Via South Park Pundit comes this exposé of what passes for current "liberal" graduate education. Josh thought it was funny, since he's immersed in it currently, but if you sit back and think about it, it's not funny. At all. Excerpt:
Tina: “Greg, remember what you were telling me yesterday about your grading system? Would you like to share it with our teaching list?”Har-de-har-har.
Greg: “Grades are competitive and competition ruins the cooperative nurturing environment necessary for education, so I ask students what grades they think they should get, and that's what I give them.”
Tina: “Competition is so destructive to effective learning, I'm so very glad you do this, Greg!”
Then everybody jumped in, and the stupidity began.
“Don't they all want As?”
“Yes.” (Nothing else: just this).
“Do you conference with them first, and ask them in conference?”

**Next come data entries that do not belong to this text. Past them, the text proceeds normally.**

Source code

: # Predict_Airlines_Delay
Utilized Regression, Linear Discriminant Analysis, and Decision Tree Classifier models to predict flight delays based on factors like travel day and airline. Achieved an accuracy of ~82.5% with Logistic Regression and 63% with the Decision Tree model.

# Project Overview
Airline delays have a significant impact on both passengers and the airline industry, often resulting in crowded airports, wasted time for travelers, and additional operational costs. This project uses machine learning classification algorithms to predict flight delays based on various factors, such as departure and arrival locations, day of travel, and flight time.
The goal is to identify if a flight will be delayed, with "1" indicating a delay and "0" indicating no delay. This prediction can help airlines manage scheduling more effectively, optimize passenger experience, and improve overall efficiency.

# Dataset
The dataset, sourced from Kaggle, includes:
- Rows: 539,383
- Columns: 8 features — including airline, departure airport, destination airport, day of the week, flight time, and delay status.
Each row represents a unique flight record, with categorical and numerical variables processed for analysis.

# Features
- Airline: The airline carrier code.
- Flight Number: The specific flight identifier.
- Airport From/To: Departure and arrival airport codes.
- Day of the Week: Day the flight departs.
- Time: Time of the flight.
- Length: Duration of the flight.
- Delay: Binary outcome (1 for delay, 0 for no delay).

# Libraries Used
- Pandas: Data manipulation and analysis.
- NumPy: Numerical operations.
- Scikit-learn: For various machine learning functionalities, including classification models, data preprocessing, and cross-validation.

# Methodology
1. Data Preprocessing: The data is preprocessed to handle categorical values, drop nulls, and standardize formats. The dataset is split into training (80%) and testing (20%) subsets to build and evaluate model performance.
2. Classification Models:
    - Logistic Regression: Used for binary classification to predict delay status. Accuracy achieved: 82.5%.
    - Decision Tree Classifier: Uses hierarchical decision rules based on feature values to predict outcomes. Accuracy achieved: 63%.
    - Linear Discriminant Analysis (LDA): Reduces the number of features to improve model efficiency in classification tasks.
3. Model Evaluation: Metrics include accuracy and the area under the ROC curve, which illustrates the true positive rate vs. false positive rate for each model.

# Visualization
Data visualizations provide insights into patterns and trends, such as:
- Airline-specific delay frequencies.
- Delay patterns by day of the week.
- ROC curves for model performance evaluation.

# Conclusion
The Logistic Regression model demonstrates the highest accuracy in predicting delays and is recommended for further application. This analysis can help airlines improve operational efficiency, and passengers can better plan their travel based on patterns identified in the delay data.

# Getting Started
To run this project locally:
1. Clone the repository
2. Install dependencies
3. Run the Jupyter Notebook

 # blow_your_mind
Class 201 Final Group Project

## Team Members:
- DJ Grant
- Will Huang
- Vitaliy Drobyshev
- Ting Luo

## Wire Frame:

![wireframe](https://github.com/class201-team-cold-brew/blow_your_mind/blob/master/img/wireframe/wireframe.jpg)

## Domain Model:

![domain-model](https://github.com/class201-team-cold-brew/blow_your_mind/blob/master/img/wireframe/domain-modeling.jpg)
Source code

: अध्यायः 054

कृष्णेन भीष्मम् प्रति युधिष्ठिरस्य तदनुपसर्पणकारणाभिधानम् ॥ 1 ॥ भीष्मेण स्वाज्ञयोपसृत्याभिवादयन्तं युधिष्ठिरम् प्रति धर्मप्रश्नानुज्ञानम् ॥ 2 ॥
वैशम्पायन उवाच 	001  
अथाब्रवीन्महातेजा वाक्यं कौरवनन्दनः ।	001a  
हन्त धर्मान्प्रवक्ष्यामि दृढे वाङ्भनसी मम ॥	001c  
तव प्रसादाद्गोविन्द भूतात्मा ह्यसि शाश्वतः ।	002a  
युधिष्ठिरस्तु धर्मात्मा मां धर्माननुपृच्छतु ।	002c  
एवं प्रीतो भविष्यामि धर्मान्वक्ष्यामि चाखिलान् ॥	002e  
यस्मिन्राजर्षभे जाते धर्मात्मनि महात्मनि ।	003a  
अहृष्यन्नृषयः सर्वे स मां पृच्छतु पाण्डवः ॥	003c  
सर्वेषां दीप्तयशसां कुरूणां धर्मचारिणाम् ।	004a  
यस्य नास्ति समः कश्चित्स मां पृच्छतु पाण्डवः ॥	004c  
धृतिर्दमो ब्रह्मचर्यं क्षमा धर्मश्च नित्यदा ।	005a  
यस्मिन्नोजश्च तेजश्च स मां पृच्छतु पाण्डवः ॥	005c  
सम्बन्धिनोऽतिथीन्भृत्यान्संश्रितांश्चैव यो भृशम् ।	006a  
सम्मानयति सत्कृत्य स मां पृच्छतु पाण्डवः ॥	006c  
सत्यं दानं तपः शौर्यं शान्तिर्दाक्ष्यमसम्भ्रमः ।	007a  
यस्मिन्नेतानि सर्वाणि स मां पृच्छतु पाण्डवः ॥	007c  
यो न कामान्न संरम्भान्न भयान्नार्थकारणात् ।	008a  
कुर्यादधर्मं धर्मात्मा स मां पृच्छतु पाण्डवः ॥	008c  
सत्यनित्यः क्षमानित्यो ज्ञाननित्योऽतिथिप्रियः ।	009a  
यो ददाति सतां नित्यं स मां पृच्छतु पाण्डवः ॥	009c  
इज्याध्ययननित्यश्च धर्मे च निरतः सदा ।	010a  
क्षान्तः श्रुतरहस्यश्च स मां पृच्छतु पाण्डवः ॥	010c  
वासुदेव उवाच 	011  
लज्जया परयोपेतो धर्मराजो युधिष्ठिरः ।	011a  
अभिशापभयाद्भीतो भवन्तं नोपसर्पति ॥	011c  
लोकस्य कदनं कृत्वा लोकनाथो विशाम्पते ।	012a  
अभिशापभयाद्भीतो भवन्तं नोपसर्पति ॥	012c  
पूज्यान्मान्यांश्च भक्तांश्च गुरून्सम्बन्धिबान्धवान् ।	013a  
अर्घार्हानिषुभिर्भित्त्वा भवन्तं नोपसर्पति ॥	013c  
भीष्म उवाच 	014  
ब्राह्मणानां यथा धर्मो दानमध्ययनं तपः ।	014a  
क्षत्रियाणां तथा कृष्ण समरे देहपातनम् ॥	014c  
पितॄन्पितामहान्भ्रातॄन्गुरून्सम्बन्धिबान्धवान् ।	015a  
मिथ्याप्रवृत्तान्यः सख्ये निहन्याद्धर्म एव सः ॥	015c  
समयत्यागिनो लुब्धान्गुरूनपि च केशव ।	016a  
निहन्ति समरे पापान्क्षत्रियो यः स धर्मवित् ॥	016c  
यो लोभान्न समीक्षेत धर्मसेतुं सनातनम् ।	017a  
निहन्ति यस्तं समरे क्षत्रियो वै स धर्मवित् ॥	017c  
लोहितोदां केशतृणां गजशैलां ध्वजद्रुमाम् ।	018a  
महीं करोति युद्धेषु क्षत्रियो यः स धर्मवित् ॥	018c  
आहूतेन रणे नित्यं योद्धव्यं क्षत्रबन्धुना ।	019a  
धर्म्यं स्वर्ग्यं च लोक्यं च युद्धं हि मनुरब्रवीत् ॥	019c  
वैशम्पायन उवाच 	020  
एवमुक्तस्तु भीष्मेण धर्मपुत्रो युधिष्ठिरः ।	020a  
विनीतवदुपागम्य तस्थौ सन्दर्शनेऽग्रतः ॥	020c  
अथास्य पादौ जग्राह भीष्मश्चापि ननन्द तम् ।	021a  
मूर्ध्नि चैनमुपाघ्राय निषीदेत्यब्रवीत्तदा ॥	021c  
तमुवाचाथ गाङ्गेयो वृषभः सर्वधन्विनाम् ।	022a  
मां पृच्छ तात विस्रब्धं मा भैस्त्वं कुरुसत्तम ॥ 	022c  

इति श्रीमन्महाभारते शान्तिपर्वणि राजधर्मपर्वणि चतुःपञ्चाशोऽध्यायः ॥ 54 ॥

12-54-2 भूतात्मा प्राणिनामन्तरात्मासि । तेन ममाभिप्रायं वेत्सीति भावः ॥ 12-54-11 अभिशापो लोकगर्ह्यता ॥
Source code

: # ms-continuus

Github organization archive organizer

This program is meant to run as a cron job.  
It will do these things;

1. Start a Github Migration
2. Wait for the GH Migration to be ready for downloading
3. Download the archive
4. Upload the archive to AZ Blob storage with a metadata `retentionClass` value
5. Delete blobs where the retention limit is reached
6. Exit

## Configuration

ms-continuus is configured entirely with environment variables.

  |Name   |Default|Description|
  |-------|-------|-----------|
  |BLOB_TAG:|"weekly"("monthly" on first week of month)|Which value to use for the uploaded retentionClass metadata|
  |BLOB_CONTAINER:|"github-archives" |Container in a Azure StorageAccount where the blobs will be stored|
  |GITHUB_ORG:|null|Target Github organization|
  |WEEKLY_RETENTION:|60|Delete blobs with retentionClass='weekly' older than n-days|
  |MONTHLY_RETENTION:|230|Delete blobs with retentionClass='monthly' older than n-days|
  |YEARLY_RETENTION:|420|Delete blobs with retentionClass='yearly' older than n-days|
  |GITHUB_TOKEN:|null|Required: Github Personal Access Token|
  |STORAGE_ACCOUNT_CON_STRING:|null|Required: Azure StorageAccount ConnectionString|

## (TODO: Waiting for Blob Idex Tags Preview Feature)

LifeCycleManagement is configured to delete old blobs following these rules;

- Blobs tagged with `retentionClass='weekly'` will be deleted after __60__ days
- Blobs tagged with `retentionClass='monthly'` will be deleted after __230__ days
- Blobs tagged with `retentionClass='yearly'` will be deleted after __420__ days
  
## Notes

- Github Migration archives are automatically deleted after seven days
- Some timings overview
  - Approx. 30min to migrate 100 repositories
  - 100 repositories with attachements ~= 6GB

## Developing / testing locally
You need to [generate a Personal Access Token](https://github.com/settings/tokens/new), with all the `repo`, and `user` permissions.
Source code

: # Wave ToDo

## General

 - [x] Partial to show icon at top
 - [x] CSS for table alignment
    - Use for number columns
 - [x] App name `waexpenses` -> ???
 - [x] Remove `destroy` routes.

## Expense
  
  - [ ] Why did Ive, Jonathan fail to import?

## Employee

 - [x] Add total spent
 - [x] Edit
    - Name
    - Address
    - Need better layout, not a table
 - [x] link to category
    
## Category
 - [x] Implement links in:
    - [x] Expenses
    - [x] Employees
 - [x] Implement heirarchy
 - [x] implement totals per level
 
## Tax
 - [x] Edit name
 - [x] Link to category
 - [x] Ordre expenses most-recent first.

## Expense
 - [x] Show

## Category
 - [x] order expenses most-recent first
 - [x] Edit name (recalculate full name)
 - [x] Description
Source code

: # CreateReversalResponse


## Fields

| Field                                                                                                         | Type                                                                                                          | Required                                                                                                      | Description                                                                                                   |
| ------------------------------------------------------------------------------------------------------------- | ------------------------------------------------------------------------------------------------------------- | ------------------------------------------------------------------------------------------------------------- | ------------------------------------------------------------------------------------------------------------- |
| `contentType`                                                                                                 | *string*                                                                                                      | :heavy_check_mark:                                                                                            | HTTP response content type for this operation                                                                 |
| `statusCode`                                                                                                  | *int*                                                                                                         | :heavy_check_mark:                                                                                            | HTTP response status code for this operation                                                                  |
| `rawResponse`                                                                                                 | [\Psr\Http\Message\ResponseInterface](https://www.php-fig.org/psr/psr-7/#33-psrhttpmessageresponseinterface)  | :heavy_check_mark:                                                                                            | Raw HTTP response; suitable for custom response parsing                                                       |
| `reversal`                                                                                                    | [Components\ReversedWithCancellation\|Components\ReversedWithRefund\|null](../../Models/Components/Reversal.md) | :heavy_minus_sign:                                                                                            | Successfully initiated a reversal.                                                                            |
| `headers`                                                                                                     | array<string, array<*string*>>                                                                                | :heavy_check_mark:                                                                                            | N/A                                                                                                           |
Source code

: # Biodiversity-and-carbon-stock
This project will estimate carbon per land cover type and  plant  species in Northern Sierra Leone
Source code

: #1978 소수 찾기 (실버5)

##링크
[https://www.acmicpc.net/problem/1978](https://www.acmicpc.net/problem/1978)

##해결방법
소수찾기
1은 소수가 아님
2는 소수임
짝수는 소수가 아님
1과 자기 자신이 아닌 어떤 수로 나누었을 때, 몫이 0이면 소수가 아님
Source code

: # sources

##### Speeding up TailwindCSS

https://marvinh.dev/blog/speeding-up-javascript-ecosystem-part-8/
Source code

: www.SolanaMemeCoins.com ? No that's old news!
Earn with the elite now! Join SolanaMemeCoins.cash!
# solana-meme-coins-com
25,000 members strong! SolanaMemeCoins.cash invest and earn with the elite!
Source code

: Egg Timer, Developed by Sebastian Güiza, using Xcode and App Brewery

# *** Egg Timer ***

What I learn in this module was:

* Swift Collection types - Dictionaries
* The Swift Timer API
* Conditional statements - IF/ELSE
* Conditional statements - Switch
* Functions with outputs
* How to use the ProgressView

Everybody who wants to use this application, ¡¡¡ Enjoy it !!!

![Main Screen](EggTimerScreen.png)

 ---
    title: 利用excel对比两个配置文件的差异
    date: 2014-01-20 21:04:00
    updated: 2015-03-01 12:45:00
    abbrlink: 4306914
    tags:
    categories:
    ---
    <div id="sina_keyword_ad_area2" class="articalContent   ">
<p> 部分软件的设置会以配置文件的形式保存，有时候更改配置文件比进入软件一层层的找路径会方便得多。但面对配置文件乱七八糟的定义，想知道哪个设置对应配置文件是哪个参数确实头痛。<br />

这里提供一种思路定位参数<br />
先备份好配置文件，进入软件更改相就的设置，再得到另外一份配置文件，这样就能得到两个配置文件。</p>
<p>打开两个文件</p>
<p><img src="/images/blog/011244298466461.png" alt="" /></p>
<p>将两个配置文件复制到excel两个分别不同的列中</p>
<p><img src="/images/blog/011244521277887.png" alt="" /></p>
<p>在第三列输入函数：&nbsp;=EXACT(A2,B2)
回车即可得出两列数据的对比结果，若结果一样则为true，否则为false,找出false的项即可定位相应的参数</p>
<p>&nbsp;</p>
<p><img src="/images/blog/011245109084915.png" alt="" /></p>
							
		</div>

“No, I ask them in class on the first day.”
“That's such a GREAT idea! That way, you effectively destroy the competition before it begins!”
Here, let me interpret. What that last statement means is, “You effectively destroy any motivation for the students to do anything at all before it begins—provided they have any at all, after god knows how many idiots like Greg they had for their courses.”
“I do something like this. I ask my disadvantaged [read: female and non-white] students what they should get, and give that to them, but I grade my other [read: white male] students on a traditional A-B-C model.”
Ah, I'd better explain the “traditional A-B-C model” to you. You're thinking this is what you are familiar with, but you're wrong. These education school people don’t believe in giving anything lower than a C, except for “bad content” or “lack of critical thinking” (these mean, “content is not PC party line,” by the way—we'll get to that later).
I had a discussion with my parents the other day. My mom, who has gone nearly moonbat Left in her old age, was complaining about how hard it was for kids to get into college these days because of the cost; a college education being damned near a necessity for getting a decent job.
I don't know why that is, really, when college no longer serves to separate the wheat from the chaff, but instead produces huge quantities of fluff like that described. A college degree in a technical field may still have some meaning, but as far as I can tell, not in anything else.
But the majority of Americans seem to believe that a college education is some kind of birthright.